Source texts of formatted documents
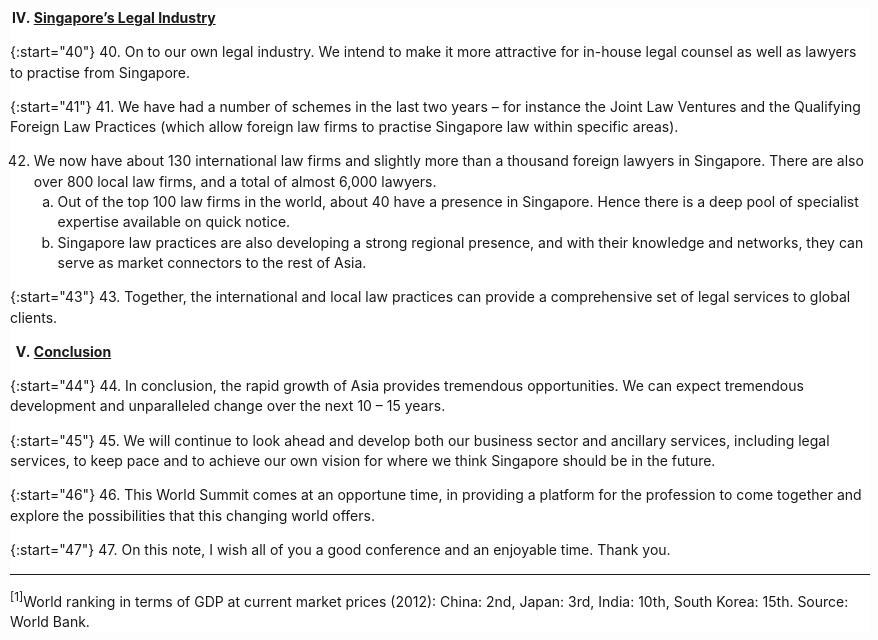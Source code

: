 <ol start="4" style="list-style-type: upper-roman;font-weight:bold;">
<li><u> Singapore’s Legal Industry</u></li>
</ol>

{:start="40"}
40. On to our own legal industry.  We intend to make it more attractive for in-house legal counsel as well as lawyers to practise from Singapore.

 
{:start="41"}
41. We have had a number of schemes in the last two years – for instance the Joint Law Ventures and the Qualifying Foreign Law Practices (which allow foreign law firms to practise Singapore law within specific areas).


<ol start="42">
<li>We now have about 130 international law firms and slightly more than a thousand foreign lawyers in Singapore.  There are also over 800 local law firms, and a total of almost 6,000 lawyers.

<ol style="list-style-type: lower-alpha">
<li> Out of the top 100 law firms in the world, about 40 have a presence in Singapore.  Hence there is a deep pool of specialist expertise available on quick notice.</li> 
 <li>Singapore law practices are also developing a strong regional presence, and with their knowledge and networks, they can serve as market connectors to the rest of Asia.</li>
</ol>

</li>
</ol>

{:start="43"}
43. Together, the international and local law practices can provide a comprehensive set of legal services to global clients.

<ol start="5" style="list-style-type: upper-roman; font-weight:bold">
<li><u>Conclusion</u></li> 
</ol>

{:start="44"}
44. In conclusion, the rapid growth of Asia provides tremendous opportunities.  We can expect tremendous development and unparalleled change over the next 10 – 15 years.

 
{:start="45"}
45. We will continue to look ahead and develop both our business sector and ancillary services, including legal services, to keep pace and to achieve our own vision for where we think Singapore should be in the future.

 
{:start="46"}
46. This World Summit comes at an opportune time, in providing a platform for the profession to come together and explore the possibilities that this changing world offers.

 
{:start="47"}
47. On this note, I wish all of you a good conference and an enjoyable time.  Thank you.

---

<p id="world"><sup>[1]</sup>World ranking in terms of GDP at current market prices (2012): China: 2nd, Japan: 3rd, India: 10th, South Korea: 15th.  Source: World Bank. </p>
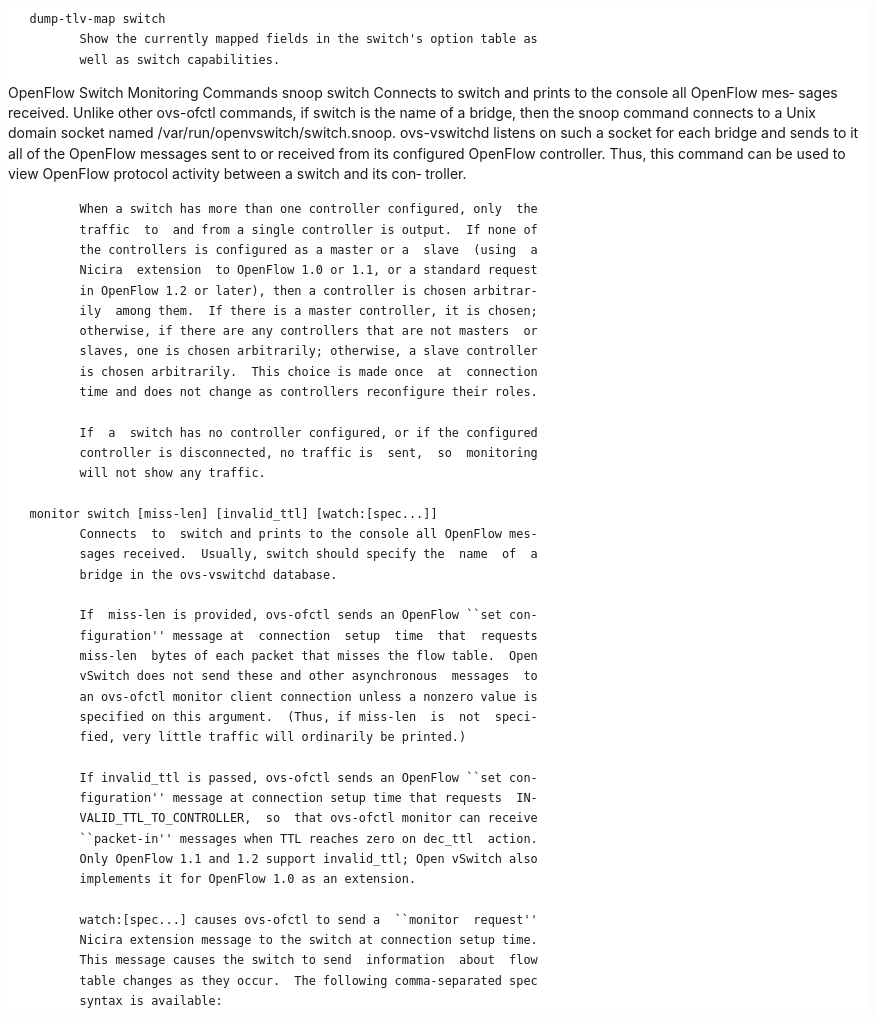        dump-tlv-map switch
              Show the currently mapped fields in the switch's option table as
              well as switch capabilities.

   OpenFlow Switch Monitoring Commands
       snoop switch
              Connects to switch and prints to the console all  OpenFlow  mes‐
              sages  received.   Unlike other ovs-ofctl commands, if switch is
              the name of a bridge, then the snoop command connects to a  Unix
              domain     socket    named    /var/run/openvswitch/switch.snoop.
              ovs-vswitchd listens on such a socket for each bridge and  sends
              to  it all of the OpenFlow messages sent to or received from its
              configured OpenFlow controller.  Thus, this command can be  used
              to view OpenFlow protocol activity between a switch and its con‐
              troller.

              When a switch has more than one controller configured, only  the
              traffic  to  and from a single controller is output.  If none of
              the controllers is configured as a master or a  slave  (using  a
              Nicira  extension  to OpenFlow 1.0 or 1.1, or a standard request
              in OpenFlow 1.2 or later), then a controller is chosen arbitrar‐
              ily  among them.  If there is a master controller, it is chosen;
              otherwise, if there are any controllers that are not masters  or
              slaves, one is chosen arbitrarily; otherwise, a slave controller
              is chosen arbitrarily.  This choice is made once  at  connection
              time and does not change as controllers reconfigure their roles.

              If  a  switch has no controller configured, or if the configured
              controller is disconnected, no traffic is  sent,  so  monitoring
              will not show any traffic.

       monitor switch [miss-len] [invalid_ttl] [watch:[spec...]]
              Connects  to  switch and prints to the console all OpenFlow mes‐
              sages received.  Usually, switch should specify the  name  of  a
              bridge in the ovs-vswitchd database.

              If  miss-len is provided, ovs-ofctl sends an OpenFlow ``set con‐
              figuration'' message at  connection  setup  time  that  requests
              miss-len  bytes of each packet that misses the flow table.  Open
              vSwitch does not send these and other asynchronous  messages  to
              an ovs-ofctl monitor client connection unless a nonzero value is
              specified on this argument.  (Thus, if miss-len  is  not  speci‐
              fied, very little traffic will ordinarily be printed.)

              If invalid_ttl is passed, ovs-ofctl sends an OpenFlow ``set con‐
              figuration'' message at connection setup time that requests  IN‐
              VALID_TTL_TO_CONTROLLER,  so  that ovs-ofctl monitor can receive
              ``packet-in'' messages when TTL reaches zero on dec_ttl  action.
              Only OpenFlow 1.1 and 1.2 support invalid_ttl; Open vSwitch also
              implements it for OpenFlow 1.0 as an extension.

              watch:[spec...] causes ovs-ofctl to send a  ``monitor  request''
              Nicira extension message to the switch at connection setup time.
              This message causes the switch to send  information  about  flow
              table changes as they occur.  The following comma-separated spec
              syntax is available:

§ **To do**
Using the entries above, give again exactly the lines from the line holding "in OpenFlow 1.2" through the line holding "an ovs-ofctl monitor". Include both end lines and nothing else.

§ **Response box**
              in OpenFlow 1.2 or later), then a controller is chosen arbitrar‐
              ily  among them.  If there is a master controller, it is chosen;
              otherwise, if there are any controllers that are not masters  or
              slaves, one is chosen arbitrarily; otherwise, a slave controller
              is chosen arbitrarily.  This choice is made once  at  connection
              time and does not change as controllers reconfigure their roles.

              If  a  switch has no controller configured, or if the configured
              controller is disconnected, no traffic is  sent,  so  monitoring
              will not show any traffic.

       monitor switch [miss-len] [invalid_ttl] [watch:[spec...]]
              Connects  to  switch and prints to the console all OpenFlow mes‐
              sages received.  Usually, switch should specify the  name  of  a
              bridge in the ovs-vswitchd database.

              If  miss-len is provided, ovs-ofctl sends an OpenFlow ``set con‐
              figuration'' message at  connection  setup  time  that  requests
              miss-len  bytes of each packet that misses the flow table.  Open
              vSwitch does not send these and other asynchronous  messages  to
              an ovs-ofctl monitor client connection unless a nonzero value is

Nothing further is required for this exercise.